第1話 あたしの寝坊は…家族の危機!!
「しまったっ!寝坊したっ!!」
慌てて…慌ててあたしはキッチンに走る。
…ちょっと、美少女主人公が人には…まして想い人のお兄には見せられない顔をしているのは自覚しているけど…み、みんなの命が…
ガチャッ!
「か…かあさんっ!」
沙織「あら…珍しい。遅かったじゃない。まあ中学三年生だもんね。朝食は久しぶりにあたしが」
ま…まさかっ!?
沙織「作っちゃったわよ」
…そこには、形から卵焼きらしい黒々とした…そして…お兄の視線が…「てめえ…寝坊とかふざけんなよ!?」とあたしに怒鳴り散らしていた。
…ごめん、お兄~、遅かった…。
―
―
三月「いや~沙織の卵焼き久しぶりだな~、これって醤油で味付けしたの?」
沙織「嫌だなあ~パパ。卵焼きは、塩と砂糖で作るものよ」
優「……」
普段は超優秀な突っ込みマシ~ンであるお兄が何も言わない。さすがのお兄も命は惜しいと思われる。

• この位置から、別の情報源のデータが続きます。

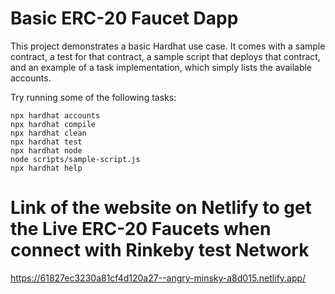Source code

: # Basic ERC-20 Faucet Dapp

This project demonstrates a basic Hardhat use case. It comes with a sample contract, a test for that contract, a sample script that deploys that contract, and an example of a task implementation, which simply lists the available accounts.

Try running some of the following tasks:

```shell
npx hardhat accounts
npx hardhat compile
npx hardhat clean
npx hardhat test
npx hardhat node
node scripts/sample-script.js
npx hardhat help
```
# Link of the website on Netlify to get the Live ERC-20 Faucets when connect with Rinkeby test Network

https://61827ec3230a81cf4d120a27--angry-minsky-a8d015.netlify.app/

だから…代わりにあたしが突っ込みを入れる…心の中でね…
「(なんで…卵に塩と砂糖で…真っ黒になるんだよ!?)」
三月「うん!うまい!…どうした?
沙織「早く食べちゃってよ。会社に遅れちゃうわ」
こ、このバカ舌コンビが!特にパパ!あんたがかあさんを甘やかすから!
だいたいあんたの卵焼きが一番黒いだろうが!
これと同等扱いされるなら、さすがのあたしももう早起きして食事なんか作らないぞ。
沙織「あらやだ!そろそろ時間!三里亜、お片付けは頼むわね?」
バタバタとパパとかあさんがダイニングから出でいく。
優「…なあ、三里亜。じゃんけんって知ってるか?…万能の…この世の真理なんだよ」
「そうね…今ひととき…命を掛けて!」
「「最初はグ~、じゃんけんポイ!!」」
…負けた…そして卵焼きという名のダークマター物質が…二人分あたしのお腹に収まった。